▶ _To do_
Below is a listing. Set down exactly the lines from the one containing "- 일반적으로 0으로 설정" through the one containing "바인딩된 정점 버퍼(Vertex", both ends included, and leave out the rest.
═══
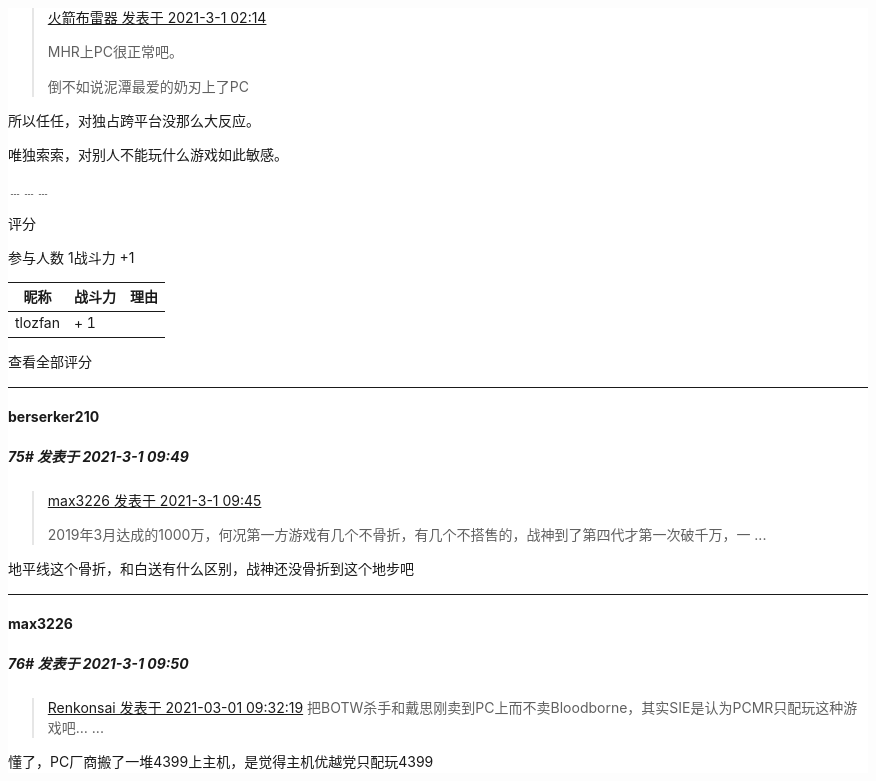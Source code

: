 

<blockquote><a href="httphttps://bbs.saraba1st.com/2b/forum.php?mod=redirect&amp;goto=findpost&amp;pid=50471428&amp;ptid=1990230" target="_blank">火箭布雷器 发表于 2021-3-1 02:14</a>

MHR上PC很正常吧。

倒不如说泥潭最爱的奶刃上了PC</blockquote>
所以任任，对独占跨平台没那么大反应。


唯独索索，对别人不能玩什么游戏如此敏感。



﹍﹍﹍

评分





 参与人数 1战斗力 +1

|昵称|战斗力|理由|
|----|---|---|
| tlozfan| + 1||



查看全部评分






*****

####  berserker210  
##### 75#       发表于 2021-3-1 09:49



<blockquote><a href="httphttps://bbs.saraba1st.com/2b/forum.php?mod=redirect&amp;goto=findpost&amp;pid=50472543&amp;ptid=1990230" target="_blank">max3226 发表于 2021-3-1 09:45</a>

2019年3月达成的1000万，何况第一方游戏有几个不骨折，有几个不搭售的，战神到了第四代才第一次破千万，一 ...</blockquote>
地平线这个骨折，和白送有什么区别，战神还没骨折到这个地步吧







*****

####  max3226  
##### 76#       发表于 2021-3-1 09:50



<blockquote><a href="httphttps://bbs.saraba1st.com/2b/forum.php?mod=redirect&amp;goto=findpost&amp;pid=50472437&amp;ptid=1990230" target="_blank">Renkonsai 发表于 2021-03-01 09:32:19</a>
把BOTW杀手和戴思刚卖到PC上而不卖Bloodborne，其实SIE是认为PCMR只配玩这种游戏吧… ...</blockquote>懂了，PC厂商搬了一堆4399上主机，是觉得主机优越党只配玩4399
═══
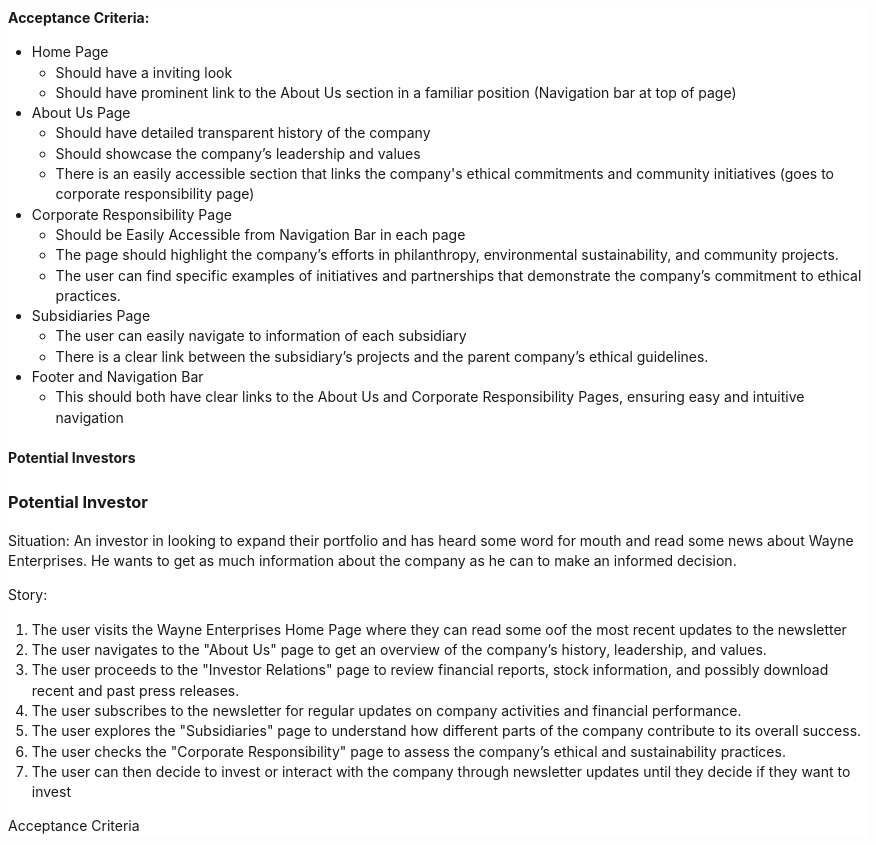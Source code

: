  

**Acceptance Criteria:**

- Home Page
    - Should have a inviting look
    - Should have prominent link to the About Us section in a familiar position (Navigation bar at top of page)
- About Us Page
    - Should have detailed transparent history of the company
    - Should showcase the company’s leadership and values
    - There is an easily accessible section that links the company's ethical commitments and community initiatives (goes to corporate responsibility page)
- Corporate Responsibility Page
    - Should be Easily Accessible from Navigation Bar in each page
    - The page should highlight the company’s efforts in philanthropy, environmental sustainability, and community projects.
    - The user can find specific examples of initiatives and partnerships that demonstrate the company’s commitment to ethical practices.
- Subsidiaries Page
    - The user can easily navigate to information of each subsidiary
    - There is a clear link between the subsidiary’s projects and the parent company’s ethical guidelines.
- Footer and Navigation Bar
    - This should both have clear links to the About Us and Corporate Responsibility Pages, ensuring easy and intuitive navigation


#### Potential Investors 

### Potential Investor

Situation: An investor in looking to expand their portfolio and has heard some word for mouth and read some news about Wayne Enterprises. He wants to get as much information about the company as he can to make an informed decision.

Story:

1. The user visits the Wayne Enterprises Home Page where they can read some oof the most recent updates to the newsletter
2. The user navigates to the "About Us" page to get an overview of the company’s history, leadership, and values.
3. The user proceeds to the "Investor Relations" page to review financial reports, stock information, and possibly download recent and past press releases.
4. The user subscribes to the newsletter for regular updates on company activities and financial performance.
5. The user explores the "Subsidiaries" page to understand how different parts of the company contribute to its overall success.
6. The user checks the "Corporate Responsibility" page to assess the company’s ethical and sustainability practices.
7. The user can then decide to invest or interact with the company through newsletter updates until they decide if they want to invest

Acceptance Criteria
═══
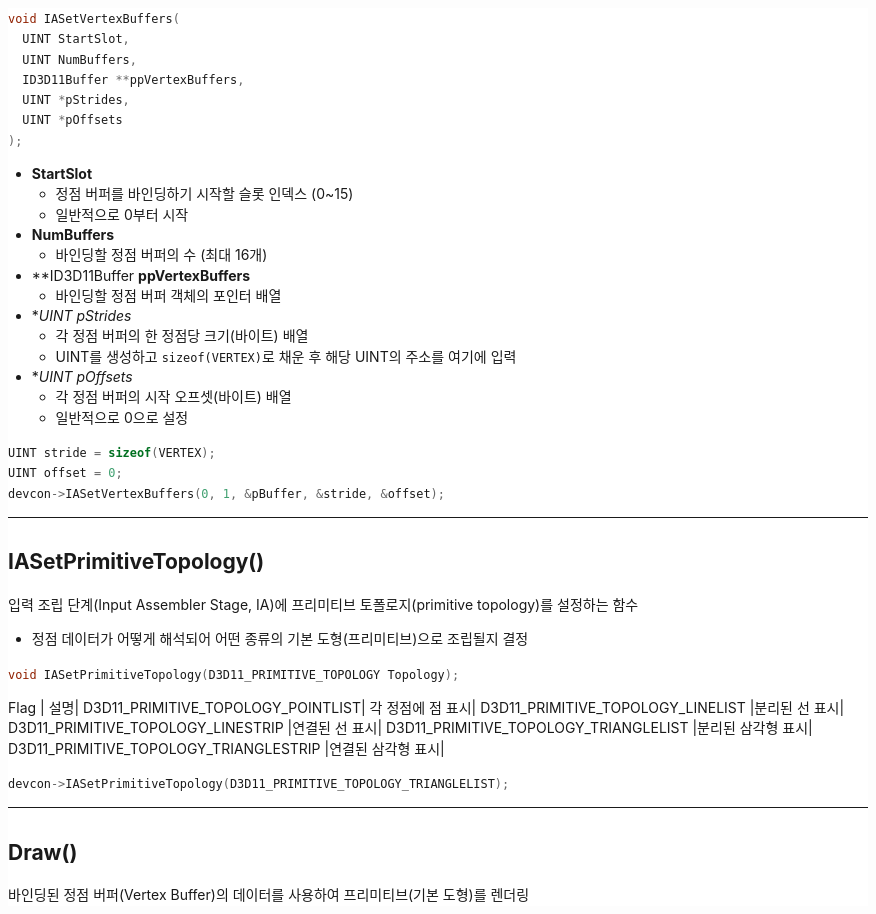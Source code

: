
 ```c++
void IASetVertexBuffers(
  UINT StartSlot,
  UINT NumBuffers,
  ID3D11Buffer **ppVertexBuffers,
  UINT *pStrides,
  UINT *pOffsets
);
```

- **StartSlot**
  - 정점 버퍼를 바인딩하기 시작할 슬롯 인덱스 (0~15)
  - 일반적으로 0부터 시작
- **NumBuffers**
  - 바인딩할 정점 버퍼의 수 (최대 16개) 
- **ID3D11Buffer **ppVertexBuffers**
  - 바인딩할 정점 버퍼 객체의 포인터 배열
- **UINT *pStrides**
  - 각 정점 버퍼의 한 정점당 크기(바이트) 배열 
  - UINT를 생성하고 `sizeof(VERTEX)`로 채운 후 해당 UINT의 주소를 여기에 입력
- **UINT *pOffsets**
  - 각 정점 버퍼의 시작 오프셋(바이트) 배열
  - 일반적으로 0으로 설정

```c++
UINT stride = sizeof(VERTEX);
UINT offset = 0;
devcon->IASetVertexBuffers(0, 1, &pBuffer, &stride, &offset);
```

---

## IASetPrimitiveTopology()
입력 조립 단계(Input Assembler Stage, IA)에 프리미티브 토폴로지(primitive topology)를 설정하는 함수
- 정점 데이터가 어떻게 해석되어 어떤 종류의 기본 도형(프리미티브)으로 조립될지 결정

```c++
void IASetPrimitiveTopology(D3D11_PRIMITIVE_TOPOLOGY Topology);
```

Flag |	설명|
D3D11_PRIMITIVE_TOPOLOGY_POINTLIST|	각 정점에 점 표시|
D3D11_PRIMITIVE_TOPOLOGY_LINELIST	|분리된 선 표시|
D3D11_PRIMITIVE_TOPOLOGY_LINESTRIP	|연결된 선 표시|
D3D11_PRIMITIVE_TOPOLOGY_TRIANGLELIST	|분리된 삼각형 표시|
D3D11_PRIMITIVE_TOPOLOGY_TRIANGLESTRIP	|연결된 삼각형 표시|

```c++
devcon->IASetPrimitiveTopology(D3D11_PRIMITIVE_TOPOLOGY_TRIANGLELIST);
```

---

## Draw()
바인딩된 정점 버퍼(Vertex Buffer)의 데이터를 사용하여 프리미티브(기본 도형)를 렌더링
═══
▶ _Answer to the problem_
  - 일반적으로 0으로 설정

```c++
UINT stride = sizeof(VERTEX);
UINT offset = 0;
devcon->IASetVertexBuffers(0, 1, &pBuffer, &stride, &offset);
```

---

## IASetPrimitiveTopology()
입력 조립 단계(Input Assembler Stage, IA)에 프리미티브 토폴로지(primitive topology)를 설정하는 함수
- 정점 데이터가 어떻게 해석되어 어떤 종류의 기본 도형(프리미티브)으로 조립될지 결정

```c++
void IASetPrimitiveTopology(D3D11_PRIMITIVE_TOPOLOGY Topology);
```

Flag |	설명|
D3D11_PRIMITIVE_TOPOLOGY_POINTLIST|	각 정점에 점 표시|
D3D11_PRIMITIVE_TOPOLOGY_LINELIST	|분리된 선 표시|
D3D11_PRIMITIVE_TOPOLOGY_LINESTRIP	|연결된 선 표시|
D3D11_PRIMITIVE_TOPOLOGY_TRIANGLELIST	|분리된 삼각형 표시|
D3D11_PRIMITIVE_TOPOLOGY_TRIANGLESTRIP	|연결된 삼각형 표시|

```c++
devcon->IASetPrimitiveTopology(D3D11_PRIMITIVE_TOPOLOGY_TRIANGLELIST);
```

---

## Draw()
바인딩된 정점 버퍼(Vertex Buffer)의 데이터를 사용하여 프리미티브(기본 도형)를 렌더링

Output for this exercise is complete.